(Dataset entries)
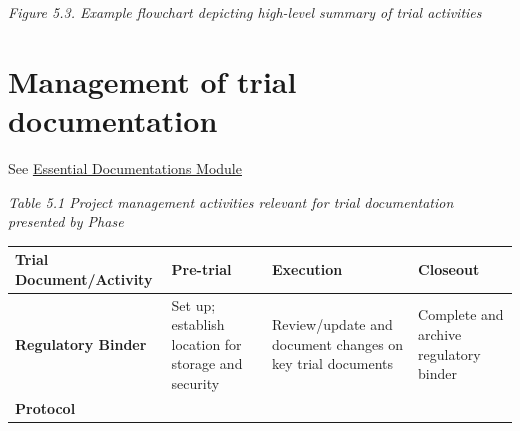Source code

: \documentclass[]{book}
\theoremstyle{definition}
\theoremstyle{definition}
\theoremstyle{definition}
\theoremstyle{remark}
\begin{document}
\emph{Figure 5.3. Example flowchart depicting high-level summary of
trial activities}

\section{Management of trial
documentation}\label{management-of-trial-documentation}

See \protect\hyperlink{Essentialux5cux2520Documentations}{Essential
Documentations Module}

\emph{Table 5.1 Project management activities relevant for trial
documentation presented by Phase}

\begin{longtable}[]{@{}llll@{}}
\toprule
\begin{minipage}[b]{0.19\columnwidth}\raggedright\strut
\textbf{Trial Document/Activity}\strut
\end{minipage} & \begin{minipage}[b]{0.23\columnwidth}\raggedright\strut
\textbf{Pre-trial}\strut
\end{minipage} & \begin{minipage}[b]{0.21\columnwidth}\raggedright\strut
\textbf{Execution}\strut
\end{minipage} & \begin{minipage}[b]{0.25\columnwidth}\raggedright\strut
\textbf{Closeout}\strut
\end{minipage}\tabularnewline
\midrule
\endhead
\begin{minipage}[t]{0.19\columnwidth}\raggedright\strut
\textbf{Regulatory Binder}\strut
\end{minipage} & \begin{minipage}[t]{0.23\columnwidth}\raggedright\strut
Set up; establish location for storage and security\strut
\end{minipage} & \begin{minipage}[t]{0.21\columnwidth}\raggedright\strut
Review/update and document changes on key trial documents\strut
\end{minipage} & \begin{minipage}[t]{0.25\columnwidth}\raggedright\strut
Complete and archive regulatory binder\strut
\end{minipage}\tabularnewline
\begin{minipage}[t]{0.19\columnwidth}\raggedright\strut
\textbf{Protocol}\strut
\end{minipage} & \begin{minipage}[t]{0.23\columnwidth}\raggedright\strut

\end{minipage}
\end{longtable}
\end{document}
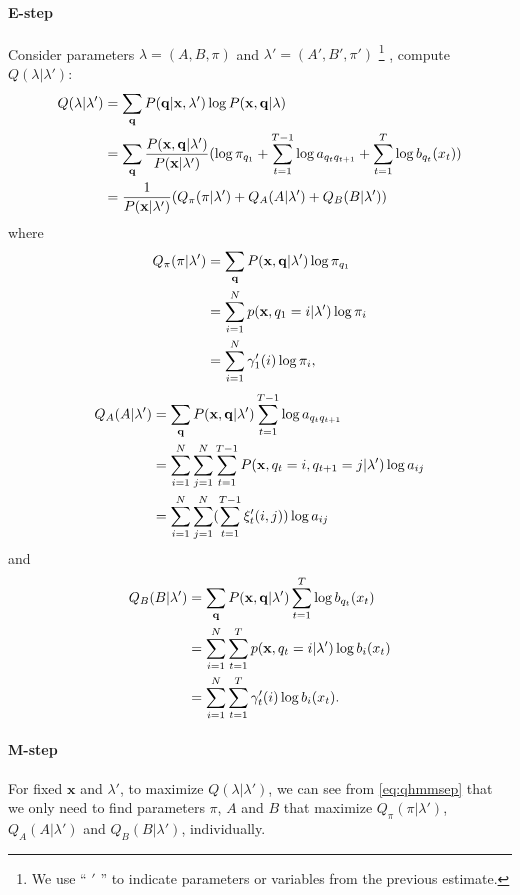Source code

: \documentclass[12pt,final,twoside]{report}
\begin{document}
\paragraph{E-step}
Consider parameters $\lambda=(A,B,\pi)$ and $\lambda'=(A',B',\pi')$ 
\footnote{We use `` $'$ '' to indicate parameters or variables from the previous estimate.}
, compute $Q(\lambda|\lambda')$:
\begin{align}
  Q(\lambda|\lambda') &= \sum_{\mathbf{q}} P(\mathbf{q}|\mathbf{x},\lambda') \log P(\mathbf{x},\mathbf{q}|\lambda) \notag\\
  &= \sum_{\mathbf{q}} \frac{P(\mathbf{x},\mathbf{q}|\lambda')}{P(\mathbf{x}|\lambda')} 
  (\log \pi_{q_1} + \sum_{t=1}^{T-1} \log a_{q_t q_{t+1}} + \sum_{t=1}^{T} \log b_{q_t}(x_t) ) \notag\\
  &= \frac{1}{P(\mathbf{x}|\lambda')} (Q_\pi(\pi|\lambda') + Q_A(A|\lambda') + Q_B(B|\lambda'))
  \label{eq:qhmmsep}
\end{align}
where
\begin{align}
  Q_\pi(\pi|\lambda') &= \sum_{\mathbf{q}} P(\mathbf{x},\mathbf{q}|\lambda') \log \pi_{q_1}  \notag\\
  &= \sum_{i=1}^{N} p(\mathbf{x},q_1=i|\lambda') \log \pi_{i} \notag\\
  &= \sum_{i=1}^{N} \gamma'_1(i) \log \pi_{i},
\end{align}
\begin{align}
  Q_A(A|\lambda') &= \sum_{\mathbf{q}} P(\mathbf{x},\mathbf{q}|\lambda') \sum_{t=1}^{T-1} \log a_{q_t q_{t+1}} \notag\\
  &= \sum_{i=1}^{N} \sum_{j=1}^{N} \sum_{t=1}^{T-1} P(\mathbf{x},q_t=i,q_{t+1}=j|\lambda') \log a_{ij} \notag\\
  &= \sum_{i=1}^{N} \sum_{j=1}^{N} (\sum_{t=1}^{T-1} \xi'_t(i, j)) \log a_{ij}
\end{align}
and
\begin{align}
  Q_B(B|\lambda') &= \sum_{\mathbf{q}} P(\mathbf{x},\mathbf{q}|\lambda') \sum_{t=1}^{T} \log b_{q_t}(x_t) \notag\\
  &= \sum_{i=1}^{N} \sum_{t=1}^{T} p(\mathbf{x},q_t=i|\lambda') \log b_{i}(x_t) \notag\\
  &= \sum_{i=1}^{N} \sum_{t=1}^{T} \gamma'_t(i) \log b_{i}(x_t) .
  \label{eq:qhmmb}
\end{align}

\paragraph{M-step}
For fixed $\mathbf{x}$ and $\lambda'$, to maximize $Q(\lambda|\lambda')$, we can see from \cref{eq:qhmmsep} that we only need to find parameters $\pi$, $A$ and $B$ that maximize $Q_\pi(\pi|\lambda')$, $Q_A(A|\lambda')$ and $Q_B(B|\lambda')$, individually.
\end{document}
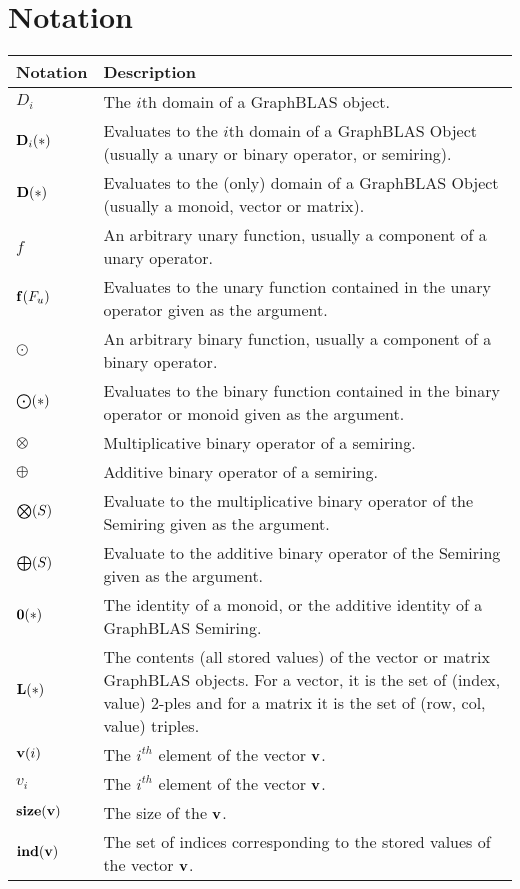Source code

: \section{Notation}

\begin{tabular}{l|p{5in}}
Notation & Description \\
\hline
$D_i$           & The $i$th domain of a GraphBLAS object. \\
$\bold{D}_i(*)$ & Evaluates to the $i$th domain of a GraphBLAS Object (usually a unary or binary operator, or semiring). \\
$\bold{D}(*)$   & Evaluates to the (only) domain of a GraphBLAS Object (usually a monoid, vector or matrix). \\ 
$f$             & An arbitrary unary function, usually a component of a unary operator. \\
$\bold{f}(F_u)$ & Evaluates to the unary function contained in the unary operator given as the argument. \\
$\odot$         & An arbitrary binary function, usually a component of a binary operator. \\
$\bold{\bigodot}(*)$ & Evaluates to the binary function contained in the binary operator or monoid given as the argument. \\
$\otimes$       & Multiplicative binary operator of a semiring. \\
$\oplus$        & Additive binary operator of a semiring. \\
$\bold{\bigotimes}(S)$ & Evaluate to the multiplicative binary operator of the Semiring given as the argument. \\
$\bold{\bigoplus}(S)$ & Evaluate to the additive binary operator of the Semiring given as the argument. \\
$\bold{0}(*)$   & The identity of a monoid, or the additive identity of a GraphBLAS Semiring. \\
$\bold{L}(*)$   & The contents (all stored values) of the vector or matrix GraphBLAS objects.  For a vector, it is the set of (index, value) 2-ples and for a matrix it is the set of (row, col, value) triples. \\
$\bold{v}(i)$   & The $i^{th}$ element of the vector ${\bf v}$.\\
$v_i$           & The $i^{th}$ element of the vector ${\bf v}$.\\
$\bold{size}({\bf v})$ & The size of the ${\bf v}$.\\
$\bold{ind}({\bf v})$ & The set of indices corresponding to the stored values of the vector ${\bf v}$.\\

\end{tabular}
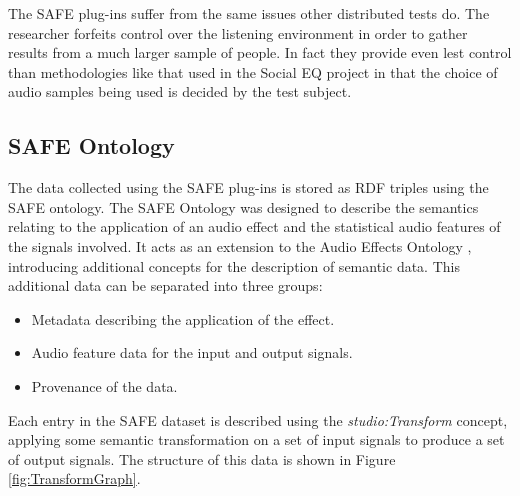 		The SAFE plug-ins suffer from the same issues other distributed tests do. The researcher forfeits control
		over the listening environment in order to gather results from a much larger sample of people. In fact they
		provide even lest control than methodologies like that used in the Social EQ project
		\citep{cartwright2013socialeq} in that the choice of audio samples being used is decided by the test
		subject. 

	\subsection{SAFE Ontology}
	\label{sec:TimbreEvaluation-DAWBasedTimbreEvaluation-SAFEOntology}

		The data collected using the SAFE plug-ins is stored as RDF triples using the SAFE ontology.  The SAFE
		Ontology was designed to describe the semantics relating to the application of an audio effect and the
		statistical audio features of the signals involved. It acts as an extension to the Audio Effects Ontology
		\citep{wilmering2013the}, introducing additional concepts for the description of semantic data.  This
		additional data can be separated into three groups:

		\begin{itemize}
			\item Metadata describing the application of the effect.
			\item Audio feature data for the input and output signals.
			\item Provenance of the data.
		\end{itemize}

		Each entry in the SAFE dataset is described using the \emph{studio:Transform} concept, applying
		some semantic transformation on a set of input signals to produce a set of output signals. The structure of
		this data is shown in Figure \ref{fig:TransformGraph}.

▶ [Task to carry out]: Filter the data for the string "using". Copy each matching line.

▶ [Task output]:
		The data collected using the SAFE plug-ins is stored as RDF triples using the SAFE ontology.  The SAFE
		Each entry in the SAFE dataset is described using the \emph{studio:Transform} concept, applying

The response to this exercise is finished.